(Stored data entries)
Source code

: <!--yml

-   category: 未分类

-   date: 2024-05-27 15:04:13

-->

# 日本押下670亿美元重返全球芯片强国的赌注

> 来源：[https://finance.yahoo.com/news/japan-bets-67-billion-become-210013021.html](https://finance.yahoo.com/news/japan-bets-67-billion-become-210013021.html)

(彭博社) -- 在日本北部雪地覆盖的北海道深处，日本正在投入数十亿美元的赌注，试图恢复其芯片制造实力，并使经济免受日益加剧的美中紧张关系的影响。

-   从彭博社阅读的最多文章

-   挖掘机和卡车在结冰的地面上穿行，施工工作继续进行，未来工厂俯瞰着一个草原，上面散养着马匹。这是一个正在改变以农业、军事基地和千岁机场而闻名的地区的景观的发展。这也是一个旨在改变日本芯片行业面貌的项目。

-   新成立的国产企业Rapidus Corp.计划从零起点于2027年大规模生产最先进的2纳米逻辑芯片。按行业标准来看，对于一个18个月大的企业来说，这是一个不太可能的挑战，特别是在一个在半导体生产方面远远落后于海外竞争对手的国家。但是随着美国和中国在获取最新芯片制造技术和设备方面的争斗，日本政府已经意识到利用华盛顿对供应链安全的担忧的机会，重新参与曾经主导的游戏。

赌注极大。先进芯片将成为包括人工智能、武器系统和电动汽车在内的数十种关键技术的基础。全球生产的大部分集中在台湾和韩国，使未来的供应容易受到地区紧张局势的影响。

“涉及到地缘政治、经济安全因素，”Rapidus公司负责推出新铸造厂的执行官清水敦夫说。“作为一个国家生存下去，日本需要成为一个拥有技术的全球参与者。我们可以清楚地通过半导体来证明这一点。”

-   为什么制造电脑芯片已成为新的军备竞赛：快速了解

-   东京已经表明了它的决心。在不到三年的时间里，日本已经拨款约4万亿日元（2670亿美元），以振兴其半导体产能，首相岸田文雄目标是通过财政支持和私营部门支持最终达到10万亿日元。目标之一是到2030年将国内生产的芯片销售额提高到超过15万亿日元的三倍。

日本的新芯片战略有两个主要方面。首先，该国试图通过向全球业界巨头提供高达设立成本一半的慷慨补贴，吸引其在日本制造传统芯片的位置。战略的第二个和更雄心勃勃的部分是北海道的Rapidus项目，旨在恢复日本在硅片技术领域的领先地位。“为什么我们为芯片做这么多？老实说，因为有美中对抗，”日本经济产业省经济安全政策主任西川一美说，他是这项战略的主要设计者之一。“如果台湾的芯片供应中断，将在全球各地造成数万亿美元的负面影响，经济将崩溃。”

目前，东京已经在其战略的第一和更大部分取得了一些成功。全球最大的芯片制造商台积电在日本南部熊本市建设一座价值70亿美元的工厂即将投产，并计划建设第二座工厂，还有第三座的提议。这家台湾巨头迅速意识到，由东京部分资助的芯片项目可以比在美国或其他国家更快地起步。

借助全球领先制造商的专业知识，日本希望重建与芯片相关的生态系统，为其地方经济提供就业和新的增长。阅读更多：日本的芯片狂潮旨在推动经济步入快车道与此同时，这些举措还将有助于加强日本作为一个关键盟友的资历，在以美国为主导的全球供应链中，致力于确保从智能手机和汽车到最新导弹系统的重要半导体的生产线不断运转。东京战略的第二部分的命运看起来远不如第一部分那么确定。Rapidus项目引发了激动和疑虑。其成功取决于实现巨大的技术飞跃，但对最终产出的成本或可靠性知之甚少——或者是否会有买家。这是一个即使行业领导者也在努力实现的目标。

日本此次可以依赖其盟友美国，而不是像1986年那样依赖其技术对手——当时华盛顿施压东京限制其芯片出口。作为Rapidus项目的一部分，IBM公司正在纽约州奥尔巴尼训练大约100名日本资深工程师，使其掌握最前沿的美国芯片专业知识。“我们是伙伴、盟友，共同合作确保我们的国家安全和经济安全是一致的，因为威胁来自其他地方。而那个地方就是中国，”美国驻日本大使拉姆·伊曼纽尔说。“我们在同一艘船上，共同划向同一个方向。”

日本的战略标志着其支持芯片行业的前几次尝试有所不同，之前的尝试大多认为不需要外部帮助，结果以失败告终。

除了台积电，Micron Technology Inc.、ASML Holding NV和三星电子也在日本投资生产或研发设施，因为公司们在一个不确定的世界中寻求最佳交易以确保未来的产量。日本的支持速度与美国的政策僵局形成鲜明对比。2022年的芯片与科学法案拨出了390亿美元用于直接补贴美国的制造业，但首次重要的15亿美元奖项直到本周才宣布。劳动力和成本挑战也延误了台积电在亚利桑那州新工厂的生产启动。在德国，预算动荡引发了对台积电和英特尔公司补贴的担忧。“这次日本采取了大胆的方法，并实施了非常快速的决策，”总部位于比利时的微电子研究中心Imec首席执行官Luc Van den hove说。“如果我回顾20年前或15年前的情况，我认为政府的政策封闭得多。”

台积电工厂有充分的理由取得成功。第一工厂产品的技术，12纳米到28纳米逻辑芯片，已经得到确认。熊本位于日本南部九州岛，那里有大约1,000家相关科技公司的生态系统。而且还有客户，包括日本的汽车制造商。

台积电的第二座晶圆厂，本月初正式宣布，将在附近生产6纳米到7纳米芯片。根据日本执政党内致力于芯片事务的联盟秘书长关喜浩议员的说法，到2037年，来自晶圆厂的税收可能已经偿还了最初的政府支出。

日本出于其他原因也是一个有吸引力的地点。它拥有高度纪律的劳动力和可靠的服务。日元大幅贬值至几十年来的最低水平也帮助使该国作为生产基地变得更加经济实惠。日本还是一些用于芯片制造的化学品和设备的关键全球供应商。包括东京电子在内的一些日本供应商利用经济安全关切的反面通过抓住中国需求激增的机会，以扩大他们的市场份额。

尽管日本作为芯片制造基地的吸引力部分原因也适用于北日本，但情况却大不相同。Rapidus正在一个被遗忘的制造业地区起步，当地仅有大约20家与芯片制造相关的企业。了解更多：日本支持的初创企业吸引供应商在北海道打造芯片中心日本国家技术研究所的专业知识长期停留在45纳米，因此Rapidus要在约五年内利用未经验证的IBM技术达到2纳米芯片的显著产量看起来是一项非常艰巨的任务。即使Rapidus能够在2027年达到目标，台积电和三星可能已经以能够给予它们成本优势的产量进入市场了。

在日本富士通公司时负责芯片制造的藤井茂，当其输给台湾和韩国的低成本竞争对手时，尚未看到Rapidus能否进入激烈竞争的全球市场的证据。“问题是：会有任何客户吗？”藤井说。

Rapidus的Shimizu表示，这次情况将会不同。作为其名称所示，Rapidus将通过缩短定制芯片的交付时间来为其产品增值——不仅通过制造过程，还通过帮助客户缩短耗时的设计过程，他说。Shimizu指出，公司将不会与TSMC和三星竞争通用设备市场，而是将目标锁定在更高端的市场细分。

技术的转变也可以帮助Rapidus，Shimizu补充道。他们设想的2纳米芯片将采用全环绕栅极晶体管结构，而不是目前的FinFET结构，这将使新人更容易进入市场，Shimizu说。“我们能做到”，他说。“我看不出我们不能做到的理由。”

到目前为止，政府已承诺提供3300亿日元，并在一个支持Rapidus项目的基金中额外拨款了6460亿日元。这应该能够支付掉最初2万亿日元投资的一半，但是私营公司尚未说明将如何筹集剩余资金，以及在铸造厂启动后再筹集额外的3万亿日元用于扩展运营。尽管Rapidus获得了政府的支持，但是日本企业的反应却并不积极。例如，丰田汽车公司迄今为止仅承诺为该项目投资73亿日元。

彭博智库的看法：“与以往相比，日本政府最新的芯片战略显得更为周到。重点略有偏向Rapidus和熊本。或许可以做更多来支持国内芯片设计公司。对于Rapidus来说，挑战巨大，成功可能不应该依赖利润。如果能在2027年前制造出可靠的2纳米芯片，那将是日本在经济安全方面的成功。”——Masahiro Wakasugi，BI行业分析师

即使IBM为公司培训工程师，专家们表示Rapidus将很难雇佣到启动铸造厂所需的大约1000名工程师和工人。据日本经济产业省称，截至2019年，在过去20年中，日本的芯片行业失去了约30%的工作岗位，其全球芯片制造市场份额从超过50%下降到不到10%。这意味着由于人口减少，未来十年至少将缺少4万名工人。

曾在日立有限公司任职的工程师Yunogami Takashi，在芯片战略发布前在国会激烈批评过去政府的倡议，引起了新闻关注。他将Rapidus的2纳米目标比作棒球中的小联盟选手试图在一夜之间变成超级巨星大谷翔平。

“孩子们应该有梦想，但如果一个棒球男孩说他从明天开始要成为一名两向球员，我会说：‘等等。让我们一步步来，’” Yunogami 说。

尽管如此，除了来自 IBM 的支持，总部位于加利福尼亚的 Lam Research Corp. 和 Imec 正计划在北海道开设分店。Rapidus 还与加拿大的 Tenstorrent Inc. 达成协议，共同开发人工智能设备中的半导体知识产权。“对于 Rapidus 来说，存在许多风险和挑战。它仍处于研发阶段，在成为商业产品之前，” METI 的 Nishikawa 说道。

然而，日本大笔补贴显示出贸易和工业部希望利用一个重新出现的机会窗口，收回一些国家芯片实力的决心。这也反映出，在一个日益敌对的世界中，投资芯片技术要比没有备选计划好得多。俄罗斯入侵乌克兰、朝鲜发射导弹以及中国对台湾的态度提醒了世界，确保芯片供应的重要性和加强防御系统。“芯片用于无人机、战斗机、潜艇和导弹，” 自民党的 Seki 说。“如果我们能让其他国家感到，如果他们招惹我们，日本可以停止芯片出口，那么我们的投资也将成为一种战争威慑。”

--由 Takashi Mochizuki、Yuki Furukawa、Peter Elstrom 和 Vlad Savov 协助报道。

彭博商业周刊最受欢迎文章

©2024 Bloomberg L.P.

How to complete this task: What lines of the data contain the string "Takashi"? List them.

Reply to the task:
曾在日立有限公司任职的工程师Yunogami Takashi，在芯片战略发布前在国会激烈批评过去政府的倡议，引起了新闻关注。他将Rapidus的2纳米目标比作棒球中的小联盟选手试图在一夜之间变成超级巨星大谷翔平。
--由 Takashi Mochizuki、Yuki Furukawa、Peter Elstrom 和 Vlad Savov 协助报道。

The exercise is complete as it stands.